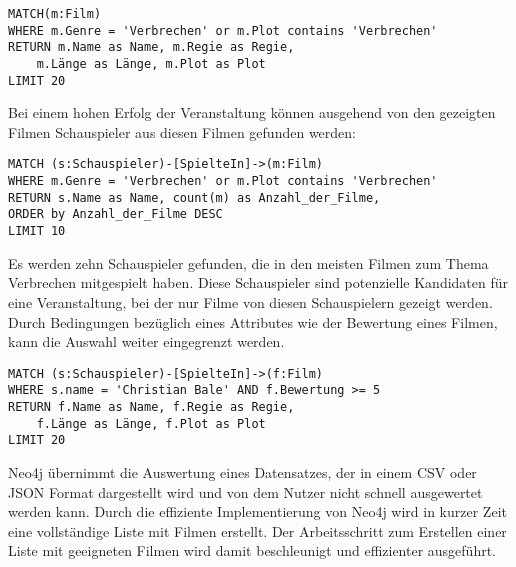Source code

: \begin{Verbatim}[frame=single]
MATCH(m:Film) 
WHERE m.Genre = 'Verbrechen' or m.Plot contains 'Verbrechen'
RETURN m.Name as Name, m.Regie as Regie, 
	m.Länge as Länge, m.Plot as Plot 
LIMIT 20
\end{Verbatim}
Bei einem hohen Erfolg der Veranstaltung können ausgehend von den gezeigten Filmen Schauspieler aus diesen Filmen gefunden werden:
\begin{Verbatim}[frame=single]
MATCH (s:Schauspieler)-[SpielteIn]->(m:Film)
WHERE m.Genre = 'Verbrechen' or m.Plot contains 'Verbrechen'
RETURN s.Name as Name, count(m) as Anzahl_der_Filme,
ORDER by Anzahl_der_Filme DESC
LIMIT 10
\end{Verbatim}
Es werden zehn Schauspieler gefunden, die in den meisten Filmen zum Thema Verbrechen mitgespielt haben. Diese Schauspieler sind potenzielle Kandidaten für eine Veranstaltung, bei der nur Filme von diesen Schauspielern gezeigt werden. Durch Bedingungen bezüglich eines Attributes wie der Bewertung eines Filmen, kann die Auswahl weiter eingegrenzt werden.
\begin{Verbatim}[frame=single]
MATCH (s:Schauspieler)-[SpielteIn]->(f:Film) 
WHERE s.name = 'Christian Bale' AND f.Bewertung >= 5
RETURN f.Name as Name, f.Regie as Regie, 
	f.Länge as Länge, f.Plot as Plot 
LIMIT 20
\end{Verbatim}
Neo4j übernimmt die Auswertung eines Datensatzes, der in einem CSV oder JSON Format dargestellt wird und von dem Nutzer nicht schnell ausgewertet werden kann. Durch die effiziente Implementierung von Neo4j wird in kurzer Zeit eine vollständige Liste mit Filmen erstellt. Der Arbeitsschritt zum Erstellen einer Liste mit geeigneten Filmen wird damit beschleunigt und effizienter ausgeführt.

___

- [Brief]: Copy out the records above in full, exactly as written, but not the pictures.

- [Expected answer]:
Source code

: \begin{Verbatim}[frame=single]
MATCH(m:Film) 
WHERE m.Genre = 'Verbrechen' or m.Plot contains 'Verbrechen'
RETURN m.Name as Name, m.Regie as Regie, 
	m.Länge as Länge, m.Plot as Plot 
LIMIT 20
\end{Verbatim}
Bei einem hohen Erfolg der Veranstaltung können ausgehend von den gezeigten Filmen Schauspieler aus diesen Filmen gefunden werden:
\begin{Verbatim}[frame=single]
MATCH (s:Schauspieler)-[SpielteIn]->(m:Film)
WHERE m.Genre = 'Verbrechen' or m.Plot contains 'Verbrechen'
RETURN s.Name as Name, count(m) as Anzahl_der_Filme,
ORDER by Anzahl_der_Filme DESC
LIMIT 10
\end{Verbatim}
Es werden zehn Schauspieler gefunden, die in den meisten Filmen zum Thema Verbrechen mitgespielt haben. Diese Schauspieler sind potenzielle Kandidaten für eine Veranstaltung, bei der nur Filme von diesen Schauspielern gezeigt werden. Durch Bedingungen bezüglich eines Attributes wie der Bewertung eines Filmen, kann die Auswahl weiter eingegrenzt werden.
\begin{Verbatim}[frame=single]
MATCH (s:Schauspieler)-[SpielteIn]->(f:Film) 
WHERE s.name = 'Christian Bale' AND f.Bewertung >= 5
RETURN f.Name as Name, f.Regie as Regie, 
	f.Länge as Länge, f.Plot as Plot 
LIMIT 20
\end{Verbatim}
Neo4j übernimmt die Auswertung eines Datensatzes, der in einem CSV oder JSON Format dargestellt wird und von dem Nutzer nicht schnell ausgewertet werden kann. Durch die effiziente Implementierung von Neo4j wird in kurzer Zeit eine vollständige Liste mit Filmen erstellt. Der Arbeitsschritt zum Erstellen einer Liste mit geeigneten Filmen wird damit beschleunigt und effizienter ausgeführt.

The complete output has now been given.